This article by Andy Crouch originally appeared in Culture Making, 9 February 2010.

One of the best things that ever happened to me was getting pneumonia when I was 22 years old. It was the last in a series of minor calamities that hit me that first year out of college, alone and adrift in a Boston winter. I found myself flat on my back for the better part of two weeks, slowly recovering.

Sometime during those two weeks, something I had known for a long time became palpably, personally true: I was going to die. Not of pneumonia at age 22—there was never any real fear of that. But someday, I suddenly understood, I would lie down for the last time and never again get up. I understood it—which is to say, I stood under that reality, was grasped by it, accepted it. And without a lot else to do in my small apartment, I pondered it.

Death, whenever it came, would come too soon. Between now and that moment, what did I want my life to be?
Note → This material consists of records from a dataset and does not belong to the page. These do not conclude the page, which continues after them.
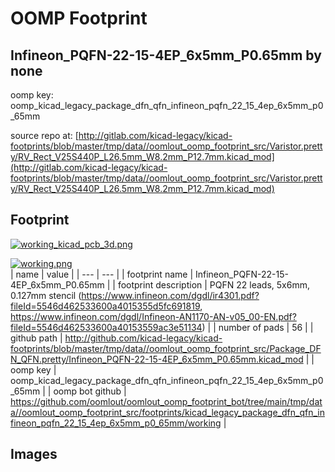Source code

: # OOMP Footprint  
## Infineon_PQFN-22-15-4EP_6x5mm_P0.65mm  by none  
  
oomp key: oomp_kicad_legacy_package_dfn_qfn_infineon_pqfn_22_15_4ep_6x5mm_p0_65mm  
  
source repo at: [http://gitlab.com/kicad-legacy/kicad-footprints/blob/master/tmp/data//oomlout_oomp_footprint_src/Varistor.pretty/RV_Rect_V25S440P_L26.5mm_W8.2mm_P12.7mm.kicad_mod](http://gitlab.com/kicad-legacy/kicad-footprints/blob/master/tmp/data//oomlout_oomp_footprint_src/Varistor.pretty/RV_Rect_V25S440P_L26.5mm_W8.2mm_P12.7mm.kicad_mod)  
## Footprint  
  
[![working_kicad_pcb_3d.png](working_kicad_pcb_3d_600.png)](working_kicad_pcb_3d.png)  
  
[![working.png](working_600.png)](working.png)  
| name | value | 
| --- | --- | 
| footprint name | Infineon_PQFN-22-15-4EP_6x5mm_P0.65mm | 
| footprint description | PQFN 22 leads, 5x6mm, 0.127mm stencil (https://www.infineon.com/dgdl/ir4301.pdf?fileId=5546d462533600a4015355d5fc691819, https://www.infineon.com/dgdl/Infineon-AN1170-AN-v05_00-EN.pdf?fileId=5546d462533600a40153559ac3e51134) | 
| number of pads | 56 | 
| github path | http://github.com/kicad-legacy/kicad-footprints/blob/master/tmp/data//oomlout_oomp_footprint_src/Package_DFN_QFN.pretty/Infineon_PQFN-22-15-4EP_6x5mm_P0.65mm.kicad_mod | 
| oomp key | oomp_kicad_legacy_package_dfn_qfn_infineon_pqfn_22_15_4ep_6x5mm_p0_65mm | 
| oomp bot github | https://github.com/oomlout/oomlout_oomp_footprint_bot/tree/main/tmp/data//oomlout_oomp_footprint_src/footprints/kicad_legacy_package_dfn_qfn_infineon_pqfn_22_15_4ep_6x5mm_p0_65mm/working | 
## Images  
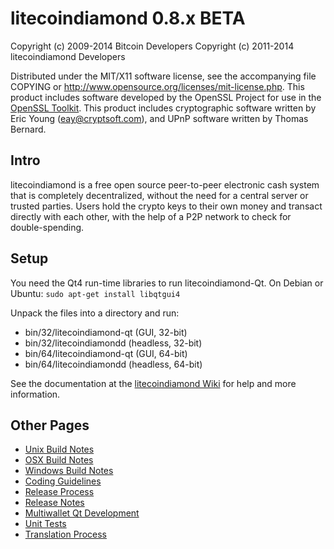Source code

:litecoindiamond 0.8.x BETA
====================

Copyright (c) 2009-2014 Bitcoin Developers
Copyright (c) 2011-2014 litecoindiamond Developers

Distributed under the MIT/X11 software license, see the accompanying
file COPYING or http://www.opensource.org/licenses/mit-license.php.
This product includes software developed by the OpenSSL Project for use in the [OpenSSL Toolkit](http://www.openssl.org/). This product includes
cryptographic software written by Eric Young ([eay@cryptsoft.com](mailto:eay@cryptsoft.com)), and UPnP software written by Thomas Bernard.


Intro
---------------------
litecoindiamond is a free open source peer-to-peer electronic cash system that is
completely decentralized, without the need for a central server or trusted
parties.  Users hold the crypto keys to their own money and transact directly
with each other, with the help of a P2P network to check for double-spending.


Setup
---------------------
You need the Qt4 run-time libraries to run litecoindiamond-Qt. On Debian or Ubuntu:
	`sudo apt-get install libqtgui4`

Unpack the files into a directory and run:

- bin/32/litecoindiamond-qt (GUI, 32-bit)
- bin/32/litecoindiamondd (headless, 32-bit)
- bin/64/litecoindiamond-qt (GUI, 64-bit)
- bin/64/litecoindiamondd (headless, 64-bit)

See the documentation at the [litecoindiamond Wiki](http://litecoindiamond.info)
for help and more information.


Other Pages
---------------------
- [Unix Build Notes](build-unix.md)
- [OSX Build Notes](build-osx.md)
- [Windows Build Notes](build-msw.md)
- [Coding Guidelines](coding.md)
- [Release Process](release-process.md)
- [Release Notes](release-notes.md)
- [Multiwallet Qt Development](multiwallet-qt.md)
- [Unit Tests](unit-tests.md)
- [Translation Process](translation_process.md)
I pondered the question of memory. It struck me that just a few decades after my death, the only people likely to remember me with any clarity at all would be a handful of family members. It was, and still is, exceedingly improbable that my life would be memorable enough for anyone else to take lasting notice. And then I strained to remember the names of my grandparents’ parents—and realized that very soon indeed, even to my own descendants, I would be a hazy and ultimately forgotten ghost from a past as distant to them as the nineteenth century was to me.

There was only one thing I was really sure would last after even those closest to me had forgotten me and passed into their own forgottenness. “Seek first the kingdom of God,” Jesus had said. I was, and still am, as sure as I could be (which is to say, just barely sure enough) that the kingdom of God had come and would never pass away, would indeed hold everything else in reality. But what did it mean, concretely, to seek the kingdom? What could I do differently with whatever life I was granted once the pneumonia was gone?